Il Parlamento Europeo, in contrasto con la Commissione, tramite risoluzione ha richiesto il divieto totale di questa sostanza entro il 2022, istituendo una Commissione speciale di studio per valutare la pericolosità del glifosato e vigilare sull’azione delle agenzie dell’Unione Europea. Oltre al Parlamento Europeo, anche un’iniziativa cittadina ha portato a termine una raccolta firme (oltre 1 milione di adesioni) per domandare il divieto dell’erbicida.
Il glifosato in Italia: verso l’eliminazione dal mercato?

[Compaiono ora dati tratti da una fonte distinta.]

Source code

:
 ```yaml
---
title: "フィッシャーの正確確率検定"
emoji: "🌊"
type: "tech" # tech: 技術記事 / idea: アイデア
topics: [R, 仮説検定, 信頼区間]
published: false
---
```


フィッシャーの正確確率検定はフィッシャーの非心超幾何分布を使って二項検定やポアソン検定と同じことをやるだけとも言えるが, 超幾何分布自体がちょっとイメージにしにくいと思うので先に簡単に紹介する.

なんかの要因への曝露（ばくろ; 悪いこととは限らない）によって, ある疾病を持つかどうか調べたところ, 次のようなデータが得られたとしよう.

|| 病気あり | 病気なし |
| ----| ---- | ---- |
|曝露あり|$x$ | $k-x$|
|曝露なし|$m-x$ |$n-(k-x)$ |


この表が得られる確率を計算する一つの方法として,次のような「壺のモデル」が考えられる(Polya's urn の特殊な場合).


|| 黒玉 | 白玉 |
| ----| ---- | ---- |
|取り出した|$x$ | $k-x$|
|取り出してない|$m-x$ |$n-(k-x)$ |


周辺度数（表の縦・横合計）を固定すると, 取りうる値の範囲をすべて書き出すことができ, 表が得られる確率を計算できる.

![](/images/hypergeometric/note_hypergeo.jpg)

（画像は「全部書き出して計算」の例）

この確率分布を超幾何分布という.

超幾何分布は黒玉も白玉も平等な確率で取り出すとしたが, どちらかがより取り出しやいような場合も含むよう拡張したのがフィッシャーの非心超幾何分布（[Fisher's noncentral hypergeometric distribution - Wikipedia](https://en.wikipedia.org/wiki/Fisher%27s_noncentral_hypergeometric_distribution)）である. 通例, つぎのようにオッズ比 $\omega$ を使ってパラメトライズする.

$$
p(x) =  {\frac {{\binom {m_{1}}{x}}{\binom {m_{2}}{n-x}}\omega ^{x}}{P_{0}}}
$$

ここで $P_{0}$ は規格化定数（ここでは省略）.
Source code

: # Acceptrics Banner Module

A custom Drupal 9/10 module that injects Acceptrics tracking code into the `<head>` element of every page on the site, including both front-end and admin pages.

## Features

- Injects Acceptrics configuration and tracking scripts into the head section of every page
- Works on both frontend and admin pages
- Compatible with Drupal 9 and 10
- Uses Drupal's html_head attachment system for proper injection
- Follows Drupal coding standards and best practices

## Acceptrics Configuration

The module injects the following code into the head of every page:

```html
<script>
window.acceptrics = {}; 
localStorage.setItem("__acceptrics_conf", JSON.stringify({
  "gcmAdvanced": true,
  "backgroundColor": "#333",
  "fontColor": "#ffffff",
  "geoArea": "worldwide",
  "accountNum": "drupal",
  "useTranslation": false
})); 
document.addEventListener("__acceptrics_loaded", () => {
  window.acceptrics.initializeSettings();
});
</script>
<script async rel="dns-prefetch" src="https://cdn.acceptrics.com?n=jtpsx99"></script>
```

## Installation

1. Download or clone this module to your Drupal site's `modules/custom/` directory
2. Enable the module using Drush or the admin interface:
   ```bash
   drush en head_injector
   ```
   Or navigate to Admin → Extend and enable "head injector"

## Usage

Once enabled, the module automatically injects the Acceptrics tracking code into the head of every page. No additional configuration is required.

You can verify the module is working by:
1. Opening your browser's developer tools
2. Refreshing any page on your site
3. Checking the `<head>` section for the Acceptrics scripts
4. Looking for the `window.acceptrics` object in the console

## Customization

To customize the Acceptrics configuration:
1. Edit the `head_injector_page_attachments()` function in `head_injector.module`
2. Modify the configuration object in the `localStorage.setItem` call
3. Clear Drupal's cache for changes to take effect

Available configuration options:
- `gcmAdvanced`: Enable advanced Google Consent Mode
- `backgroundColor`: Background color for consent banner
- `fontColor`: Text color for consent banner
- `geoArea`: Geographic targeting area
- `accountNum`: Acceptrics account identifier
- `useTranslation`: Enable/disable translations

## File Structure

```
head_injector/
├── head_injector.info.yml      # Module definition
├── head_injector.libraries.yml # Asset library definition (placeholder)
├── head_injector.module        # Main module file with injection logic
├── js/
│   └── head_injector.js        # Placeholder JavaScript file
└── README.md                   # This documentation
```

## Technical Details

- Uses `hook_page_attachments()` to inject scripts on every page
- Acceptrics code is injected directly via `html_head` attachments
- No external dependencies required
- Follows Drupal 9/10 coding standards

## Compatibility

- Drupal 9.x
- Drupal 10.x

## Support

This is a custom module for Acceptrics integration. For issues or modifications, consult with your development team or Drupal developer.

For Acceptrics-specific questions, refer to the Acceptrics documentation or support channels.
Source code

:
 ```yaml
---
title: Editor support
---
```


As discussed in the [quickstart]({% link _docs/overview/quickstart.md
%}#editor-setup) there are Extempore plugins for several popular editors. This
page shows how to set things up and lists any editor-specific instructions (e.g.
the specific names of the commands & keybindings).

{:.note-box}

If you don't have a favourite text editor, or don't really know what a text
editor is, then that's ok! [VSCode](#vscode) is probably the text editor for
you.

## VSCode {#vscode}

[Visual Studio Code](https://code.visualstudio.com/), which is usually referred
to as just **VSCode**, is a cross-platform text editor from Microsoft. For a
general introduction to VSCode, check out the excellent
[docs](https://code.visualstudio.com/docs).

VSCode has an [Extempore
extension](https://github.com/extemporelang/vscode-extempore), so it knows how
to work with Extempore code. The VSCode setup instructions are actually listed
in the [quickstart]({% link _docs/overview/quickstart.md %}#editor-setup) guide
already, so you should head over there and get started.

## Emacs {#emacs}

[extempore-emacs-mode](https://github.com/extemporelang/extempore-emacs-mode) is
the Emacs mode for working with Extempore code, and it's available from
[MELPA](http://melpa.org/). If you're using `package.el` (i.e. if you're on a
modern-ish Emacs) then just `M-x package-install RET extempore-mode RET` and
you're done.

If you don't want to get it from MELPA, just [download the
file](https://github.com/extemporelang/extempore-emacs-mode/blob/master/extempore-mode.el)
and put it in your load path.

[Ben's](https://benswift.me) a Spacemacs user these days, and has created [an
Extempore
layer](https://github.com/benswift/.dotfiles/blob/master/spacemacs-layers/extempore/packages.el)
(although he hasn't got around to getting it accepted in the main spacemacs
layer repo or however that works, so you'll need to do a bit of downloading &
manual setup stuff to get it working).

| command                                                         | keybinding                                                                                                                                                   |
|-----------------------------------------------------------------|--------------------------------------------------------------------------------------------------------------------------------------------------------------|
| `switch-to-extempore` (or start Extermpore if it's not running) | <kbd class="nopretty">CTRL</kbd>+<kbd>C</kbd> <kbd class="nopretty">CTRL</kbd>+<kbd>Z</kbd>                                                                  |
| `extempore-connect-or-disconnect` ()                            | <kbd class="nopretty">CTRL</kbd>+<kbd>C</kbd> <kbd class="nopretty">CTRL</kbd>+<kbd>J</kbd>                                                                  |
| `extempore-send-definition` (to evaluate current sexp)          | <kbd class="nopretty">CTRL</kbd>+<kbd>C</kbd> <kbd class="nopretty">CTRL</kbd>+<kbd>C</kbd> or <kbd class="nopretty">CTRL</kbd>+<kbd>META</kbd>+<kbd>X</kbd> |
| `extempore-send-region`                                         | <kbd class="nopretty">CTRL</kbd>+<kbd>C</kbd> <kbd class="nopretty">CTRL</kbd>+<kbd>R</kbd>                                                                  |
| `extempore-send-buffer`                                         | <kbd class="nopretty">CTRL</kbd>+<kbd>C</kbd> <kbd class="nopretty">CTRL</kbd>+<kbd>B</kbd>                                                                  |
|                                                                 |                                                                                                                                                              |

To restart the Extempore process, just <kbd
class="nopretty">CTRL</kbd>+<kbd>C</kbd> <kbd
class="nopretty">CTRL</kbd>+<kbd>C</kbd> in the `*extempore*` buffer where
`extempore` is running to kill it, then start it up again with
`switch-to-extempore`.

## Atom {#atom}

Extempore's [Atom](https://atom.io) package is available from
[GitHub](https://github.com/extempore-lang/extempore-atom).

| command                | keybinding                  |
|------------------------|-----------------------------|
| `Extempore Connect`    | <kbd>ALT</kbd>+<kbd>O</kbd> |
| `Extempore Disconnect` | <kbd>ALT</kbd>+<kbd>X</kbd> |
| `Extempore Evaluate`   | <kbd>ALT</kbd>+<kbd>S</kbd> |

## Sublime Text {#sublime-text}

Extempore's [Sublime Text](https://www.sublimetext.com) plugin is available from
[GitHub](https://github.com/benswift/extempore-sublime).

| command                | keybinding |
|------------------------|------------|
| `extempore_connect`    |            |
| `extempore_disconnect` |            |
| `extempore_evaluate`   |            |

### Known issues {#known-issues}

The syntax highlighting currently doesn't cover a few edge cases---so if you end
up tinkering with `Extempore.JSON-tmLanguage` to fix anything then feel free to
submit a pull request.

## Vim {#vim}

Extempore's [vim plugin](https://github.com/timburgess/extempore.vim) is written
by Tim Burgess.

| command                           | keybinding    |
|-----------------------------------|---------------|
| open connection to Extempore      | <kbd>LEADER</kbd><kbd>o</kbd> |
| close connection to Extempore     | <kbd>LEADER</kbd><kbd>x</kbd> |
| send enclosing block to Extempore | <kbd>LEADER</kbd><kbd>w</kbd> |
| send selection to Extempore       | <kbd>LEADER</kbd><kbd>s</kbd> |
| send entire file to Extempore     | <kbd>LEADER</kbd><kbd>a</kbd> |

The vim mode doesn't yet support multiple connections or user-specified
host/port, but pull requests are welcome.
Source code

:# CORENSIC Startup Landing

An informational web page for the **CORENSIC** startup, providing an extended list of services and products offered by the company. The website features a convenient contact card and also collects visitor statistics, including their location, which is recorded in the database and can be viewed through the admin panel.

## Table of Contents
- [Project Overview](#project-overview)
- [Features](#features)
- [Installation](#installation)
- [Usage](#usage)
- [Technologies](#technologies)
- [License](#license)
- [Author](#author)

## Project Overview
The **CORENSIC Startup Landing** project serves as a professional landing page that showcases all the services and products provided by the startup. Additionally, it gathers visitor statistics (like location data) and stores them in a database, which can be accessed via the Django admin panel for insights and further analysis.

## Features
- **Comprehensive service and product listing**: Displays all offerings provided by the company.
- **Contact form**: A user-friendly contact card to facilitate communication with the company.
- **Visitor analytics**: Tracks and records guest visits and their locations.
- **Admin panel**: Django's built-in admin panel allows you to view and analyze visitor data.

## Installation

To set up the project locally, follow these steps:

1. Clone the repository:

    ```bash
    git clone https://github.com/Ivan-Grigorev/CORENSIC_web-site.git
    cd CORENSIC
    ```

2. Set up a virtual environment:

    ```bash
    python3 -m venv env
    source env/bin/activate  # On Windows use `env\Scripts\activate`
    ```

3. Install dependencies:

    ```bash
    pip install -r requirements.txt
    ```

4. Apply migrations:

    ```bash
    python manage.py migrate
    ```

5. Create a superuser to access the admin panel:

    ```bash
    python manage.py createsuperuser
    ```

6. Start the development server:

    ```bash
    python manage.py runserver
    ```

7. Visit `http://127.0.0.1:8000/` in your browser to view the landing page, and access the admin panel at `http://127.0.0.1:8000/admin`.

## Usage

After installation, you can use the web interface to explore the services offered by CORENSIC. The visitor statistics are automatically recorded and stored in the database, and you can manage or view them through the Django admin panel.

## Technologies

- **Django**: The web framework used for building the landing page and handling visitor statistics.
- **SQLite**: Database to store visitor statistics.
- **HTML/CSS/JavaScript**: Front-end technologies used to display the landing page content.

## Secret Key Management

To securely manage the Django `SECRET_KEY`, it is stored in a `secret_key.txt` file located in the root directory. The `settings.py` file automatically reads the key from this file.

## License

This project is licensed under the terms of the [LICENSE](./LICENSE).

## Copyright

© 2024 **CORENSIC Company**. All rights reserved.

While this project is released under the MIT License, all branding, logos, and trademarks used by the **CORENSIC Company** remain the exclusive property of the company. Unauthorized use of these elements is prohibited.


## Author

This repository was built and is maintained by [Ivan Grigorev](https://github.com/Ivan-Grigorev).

In Italia, attualmente, i disciplinari produttivi limitano l’uso del glifosato al di sotto della soglia del 25% (rispetto a quelle europee). Obiettivo è portare all’utilizzo ‘zero’ di questo diserbante entro il 2020. Anche lo stesso Ministro dello sviluppo economico, Luigi Di Maio, si è recentemente espresso per “combattere l’invasione del glifosato in Italia”. La spinta all’eliminazione di questa sostanza dal mercato è stata anche causata dalla recente sentenza del tribunale di San Francisco contro l’azienda Monsanto: quest’ultima, infatti, è stata condannata a un maxi risarcimento di 289 milioni di dollari a favore di un giardiniere malato di cancro. La presunta pericolosità di questa sostanza per la salute viene confermata da alcuni esperimenti realizzati sui topi: essi hanno, infatti, sviluppato tumori ai reni e al tessuto connettivo in seguito all’esposizione al glifosato.
Nel nostro Paese, quindi, al momento viene applicato il ‘principio di precauzione’ per il glifosato: si cerca di limitarne la vendita, ma non è ancora vietato. Proprio in Italia, per questo motivo, è partita la coalizione #stopglifosato che richiede un piano nazionale per l’eliminazione del glifosato e una valutazione scientifica dei pesticidi per l’approvazione regolamentare nell’Unione Europea che sia basata su studi pubblicati e indipendenti dalle aziende produttrici di pesticidi. Si vuole così seguire l’esempio della Francia, che ne ha recentemente vietato l’uso. L’eliminazione del glifosato dal mercato permetterebbe quindi di arginare non solo i potenziali rischi per la salute umana ma anche di ridurre l’inquinamento delle acque, preservare la biodiversità ed evitare il pericolo che finisca negli alimenti.